Of course, a textbook, software, and educational apps are not the curriculum; but if we use those resources, they will influence what students learn. They will guide people toward learning targets that align with the Common Core. Unless a teacher intentionally created lessons and plans to use the resources in a way that avoided the Common Core, it would influence the learning experiences.
What about professional development? Go to education conferences, look at online webinars and free online resources about math and language arts. You see more about the Common Core. Soon it will be assumed, except when a contrarian person or group boasts of professional development that is in contrast to the Common Core (as an example, try a Google search for things like “the uncommon core”, “common core alternatives”, or “the Common Core is evil”). As always, niche businesses often appear that focus on the outlier schools. Nonetheless, most conferences, webinars and college courses on math and language arts instruction will assume the Common Core as we move forward. Yes, if your school is hiring teachers from licensed education programs, expect that they will be teaching with a Common Core mindset.
I hate to be a fatalist about it, but unless your school intentionally opts for a different direction, specifically identifying the resources and professional development focused upon fostering that alternative, your school will soon, by default, become a Common Core school. Teacher education programs, educational apps, education software, free online education resources, webinars and conferences, and textbooks are all going in the direction of the Common Core. For some this is welcome. For others, not so much.

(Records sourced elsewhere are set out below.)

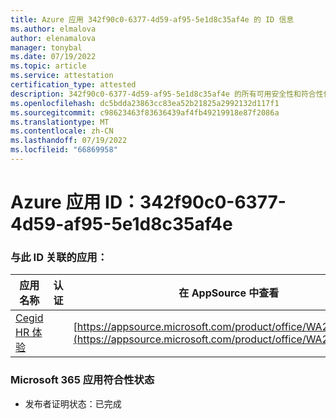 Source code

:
 ```yaml
---
title: Azure 应用 342f90c0-6377-4d59-af95-5e1d8c35af4e 的 ID 信息
ms.author: elmalova
author: elenamalova
manager: tonybal
ms.date: 07/19/2022
ms.topic: article
ms.service: attestation
certification_type: attested
description: 342f90c0-6377-4d59-af95-5e1d8c35af4e 的所有可用安全性和符合性信息。
ms.openlocfilehash: dc5bdda23863cc83ea52b21825a2992132d117f1
ms.sourcegitcommit: c98623463f83636439af4fb49219918e87f2086a
ms.translationtype: MT
ms.contentlocale: zh-CN
ms.lasthandoff: 07/19/2022
ms.locfileid: "66869958"
---
```

# <a name="azure-app-id-342f90c0-6377-4d59-af95-5e1d8c35af4e"></a>Azure 应用 ID：342f90c0-6377-4d59-af95-5e1d8c35af4e


### <a name="apps-associated-with-this-id"></a>与此 ID 关联的应用：
| **应用名称** | **认证** | **在 AppSource 中查看** |
|--------------|---------------|-----------------------|
| [Cegid HR 体验](../forward/WA200004302.md) |  | [https://appsource.microsoft.com/product/office/WA200004302](https://appsource.microsoft.com/product/office/WA200004302) |

### <a name="microsoft-365-app-compliance-status"></a>Microsoft 365 应用符合性状态
- 发布者证明状态：已完成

You may notice that I used a picture of a borg as the image attached to this article. However, the quote associated with the image does not seem to fit. In fact, the borg were known for a very different statement, “You will be assimilated. Resistance is futile.” That is one way to read the message in this article, but my point is quite different from that.
As far as I am concerned, for schools interested in maintaining a distinct mission, thoughtless assimilation is not an option. Especially based upon my recent posts about school design, my advice for independent schools and others with a choice about Common Core is to take this opportunity to reconsider your school-shaping concept, mission, vision, values and goals. Use those to determine what will drive your curricular and hiring decisions. If, after such a careful review, the Common Core supports your school mission and vision, embrace it. If not, boldly embrace an alternative, creating a place for resources and professional development to support that alternative. However, you really don’t have the choice of ignoring the Common Core, continuing to participate in the existing and emerging education ecosystem and then pretending that your school is not a Common Core school.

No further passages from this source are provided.